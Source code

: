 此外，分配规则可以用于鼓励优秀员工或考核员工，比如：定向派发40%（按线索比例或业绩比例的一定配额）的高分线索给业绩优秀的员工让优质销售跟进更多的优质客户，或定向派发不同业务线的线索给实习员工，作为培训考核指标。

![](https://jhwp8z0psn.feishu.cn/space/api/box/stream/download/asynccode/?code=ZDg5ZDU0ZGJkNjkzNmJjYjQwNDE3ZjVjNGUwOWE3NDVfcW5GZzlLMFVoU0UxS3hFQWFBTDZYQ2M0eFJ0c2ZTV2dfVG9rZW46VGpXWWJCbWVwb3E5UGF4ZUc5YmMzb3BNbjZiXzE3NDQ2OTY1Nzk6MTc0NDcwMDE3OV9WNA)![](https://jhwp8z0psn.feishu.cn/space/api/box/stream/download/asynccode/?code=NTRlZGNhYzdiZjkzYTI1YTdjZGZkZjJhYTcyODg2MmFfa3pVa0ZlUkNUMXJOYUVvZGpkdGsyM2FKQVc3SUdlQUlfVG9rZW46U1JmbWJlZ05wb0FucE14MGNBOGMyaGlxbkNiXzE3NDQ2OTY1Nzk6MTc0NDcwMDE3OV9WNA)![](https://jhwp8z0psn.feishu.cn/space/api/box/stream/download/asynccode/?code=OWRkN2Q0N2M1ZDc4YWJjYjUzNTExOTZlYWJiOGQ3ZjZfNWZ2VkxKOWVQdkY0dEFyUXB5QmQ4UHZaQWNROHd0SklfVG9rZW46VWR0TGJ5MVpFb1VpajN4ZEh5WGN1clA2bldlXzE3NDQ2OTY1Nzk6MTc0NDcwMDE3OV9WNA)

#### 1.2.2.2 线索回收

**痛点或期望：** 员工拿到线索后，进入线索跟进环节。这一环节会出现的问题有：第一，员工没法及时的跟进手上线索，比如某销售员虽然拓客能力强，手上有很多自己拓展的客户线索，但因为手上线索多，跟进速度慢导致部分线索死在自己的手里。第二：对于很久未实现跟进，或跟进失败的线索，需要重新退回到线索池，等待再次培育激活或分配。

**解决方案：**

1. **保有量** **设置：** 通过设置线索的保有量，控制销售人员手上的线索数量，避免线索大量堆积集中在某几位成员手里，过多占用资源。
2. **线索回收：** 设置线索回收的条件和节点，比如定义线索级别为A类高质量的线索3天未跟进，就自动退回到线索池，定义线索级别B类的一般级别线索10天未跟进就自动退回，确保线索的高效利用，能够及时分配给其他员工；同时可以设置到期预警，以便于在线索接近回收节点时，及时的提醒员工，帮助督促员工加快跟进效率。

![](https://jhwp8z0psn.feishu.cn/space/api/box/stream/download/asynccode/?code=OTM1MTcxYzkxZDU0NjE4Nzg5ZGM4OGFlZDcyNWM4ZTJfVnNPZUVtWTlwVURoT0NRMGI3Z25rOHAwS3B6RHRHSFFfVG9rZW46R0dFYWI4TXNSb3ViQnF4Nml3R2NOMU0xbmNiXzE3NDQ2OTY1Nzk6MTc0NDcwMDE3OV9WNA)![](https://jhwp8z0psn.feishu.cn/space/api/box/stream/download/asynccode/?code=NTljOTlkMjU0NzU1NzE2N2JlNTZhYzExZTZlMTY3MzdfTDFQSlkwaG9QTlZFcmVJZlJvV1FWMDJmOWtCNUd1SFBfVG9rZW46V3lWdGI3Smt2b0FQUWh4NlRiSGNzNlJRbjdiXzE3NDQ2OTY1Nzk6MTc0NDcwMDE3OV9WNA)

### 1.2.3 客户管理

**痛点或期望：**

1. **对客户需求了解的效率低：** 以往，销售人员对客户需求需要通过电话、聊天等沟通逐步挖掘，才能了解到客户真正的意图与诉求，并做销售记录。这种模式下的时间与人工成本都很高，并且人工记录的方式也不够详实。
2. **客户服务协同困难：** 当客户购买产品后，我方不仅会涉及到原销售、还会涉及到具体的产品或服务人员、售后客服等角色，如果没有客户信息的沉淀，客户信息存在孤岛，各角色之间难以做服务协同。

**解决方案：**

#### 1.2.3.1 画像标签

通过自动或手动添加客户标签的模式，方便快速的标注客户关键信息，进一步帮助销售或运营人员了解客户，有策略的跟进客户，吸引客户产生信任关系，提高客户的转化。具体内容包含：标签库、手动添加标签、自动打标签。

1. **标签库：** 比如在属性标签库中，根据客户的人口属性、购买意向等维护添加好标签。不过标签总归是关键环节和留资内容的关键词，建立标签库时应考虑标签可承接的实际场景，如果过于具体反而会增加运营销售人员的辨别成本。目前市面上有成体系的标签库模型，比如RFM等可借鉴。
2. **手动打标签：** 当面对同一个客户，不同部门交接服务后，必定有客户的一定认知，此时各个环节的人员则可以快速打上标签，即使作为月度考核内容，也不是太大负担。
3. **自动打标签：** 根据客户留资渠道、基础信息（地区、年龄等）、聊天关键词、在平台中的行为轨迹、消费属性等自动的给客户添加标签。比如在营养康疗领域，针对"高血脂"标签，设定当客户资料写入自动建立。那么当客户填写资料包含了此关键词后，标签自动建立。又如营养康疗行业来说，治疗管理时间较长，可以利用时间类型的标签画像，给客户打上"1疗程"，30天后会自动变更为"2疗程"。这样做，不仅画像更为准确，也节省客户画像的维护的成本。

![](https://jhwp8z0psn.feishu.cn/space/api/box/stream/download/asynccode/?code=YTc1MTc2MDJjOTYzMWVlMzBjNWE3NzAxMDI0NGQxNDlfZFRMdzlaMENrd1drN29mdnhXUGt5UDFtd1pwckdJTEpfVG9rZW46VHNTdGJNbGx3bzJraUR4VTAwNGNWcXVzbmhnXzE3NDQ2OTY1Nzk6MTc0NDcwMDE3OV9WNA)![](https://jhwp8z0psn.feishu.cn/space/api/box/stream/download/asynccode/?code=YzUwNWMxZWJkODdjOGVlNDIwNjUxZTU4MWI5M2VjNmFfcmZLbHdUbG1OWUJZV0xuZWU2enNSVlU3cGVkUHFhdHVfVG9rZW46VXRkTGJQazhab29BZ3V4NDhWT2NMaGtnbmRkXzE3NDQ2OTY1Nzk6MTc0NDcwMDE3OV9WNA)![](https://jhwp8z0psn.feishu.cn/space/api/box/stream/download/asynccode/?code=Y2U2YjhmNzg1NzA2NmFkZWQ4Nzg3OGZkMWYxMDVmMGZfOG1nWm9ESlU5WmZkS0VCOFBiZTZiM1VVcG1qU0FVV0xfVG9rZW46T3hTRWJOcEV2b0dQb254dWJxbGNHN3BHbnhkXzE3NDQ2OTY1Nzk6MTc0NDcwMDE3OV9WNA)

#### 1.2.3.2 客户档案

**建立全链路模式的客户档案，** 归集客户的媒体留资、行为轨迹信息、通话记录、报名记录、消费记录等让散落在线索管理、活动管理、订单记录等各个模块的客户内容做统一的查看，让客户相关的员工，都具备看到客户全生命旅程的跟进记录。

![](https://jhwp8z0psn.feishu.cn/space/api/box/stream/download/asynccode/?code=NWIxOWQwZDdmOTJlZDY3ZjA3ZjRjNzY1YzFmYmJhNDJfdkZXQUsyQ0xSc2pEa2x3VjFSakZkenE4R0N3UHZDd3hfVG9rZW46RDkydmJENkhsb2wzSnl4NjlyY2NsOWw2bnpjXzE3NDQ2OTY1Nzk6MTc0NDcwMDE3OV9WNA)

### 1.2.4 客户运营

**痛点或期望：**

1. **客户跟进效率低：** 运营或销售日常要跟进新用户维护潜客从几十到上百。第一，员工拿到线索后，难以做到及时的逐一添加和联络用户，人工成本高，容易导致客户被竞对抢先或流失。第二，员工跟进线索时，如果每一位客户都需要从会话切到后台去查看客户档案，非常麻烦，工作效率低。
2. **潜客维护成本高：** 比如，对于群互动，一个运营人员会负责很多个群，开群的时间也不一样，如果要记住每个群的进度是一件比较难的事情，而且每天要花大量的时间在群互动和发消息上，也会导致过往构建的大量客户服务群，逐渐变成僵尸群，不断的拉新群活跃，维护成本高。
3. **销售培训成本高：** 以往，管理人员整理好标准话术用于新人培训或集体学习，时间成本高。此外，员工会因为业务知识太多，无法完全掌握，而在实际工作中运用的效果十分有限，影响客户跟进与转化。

**PROBLEM**
Nothing should appear in the answer except the lines from the one containing "### 1.2.4 客户运营" to the end of the data above, reproduced exactly.

**WRITTEN RESPONSE**
### 1.2.4 客户运营

**痛点或期望：**

1. **客户跟进效率低：** 运营或销售日常要跟进新用户维护潜客从几十到上百。第一，员工拿到线索后，难以做到及时的逐一添加和联络用户，人工成本高，容易导致客户被竞对抢先或流失。第二，员工跟进线索时，如果每一位客户都需要从会话切到后台去查看客户档案，非常麻烦，工作效率低。
2. **潜客维护成本高：** 比如，对于群互动，一个运营人员会负责很多个群，开群的时间也不一样，如果要记住每个群的进度是一件比较难的事情，而且每天要花大量的时间在群互动和发消息上，也会导致过往构建的大量客户服务群，逐渐变成僵尸群，不断的拉新群活跃，维护成本高。
3. **销售培训成本高：** 以往，管理人员整理好标准话术用于新人培训或集体学习，时间成本高。此外，员工会因为业务知识太多，无法完全掌握，而在实际工作中运用的效果十分有限，影响客户跟进与转化。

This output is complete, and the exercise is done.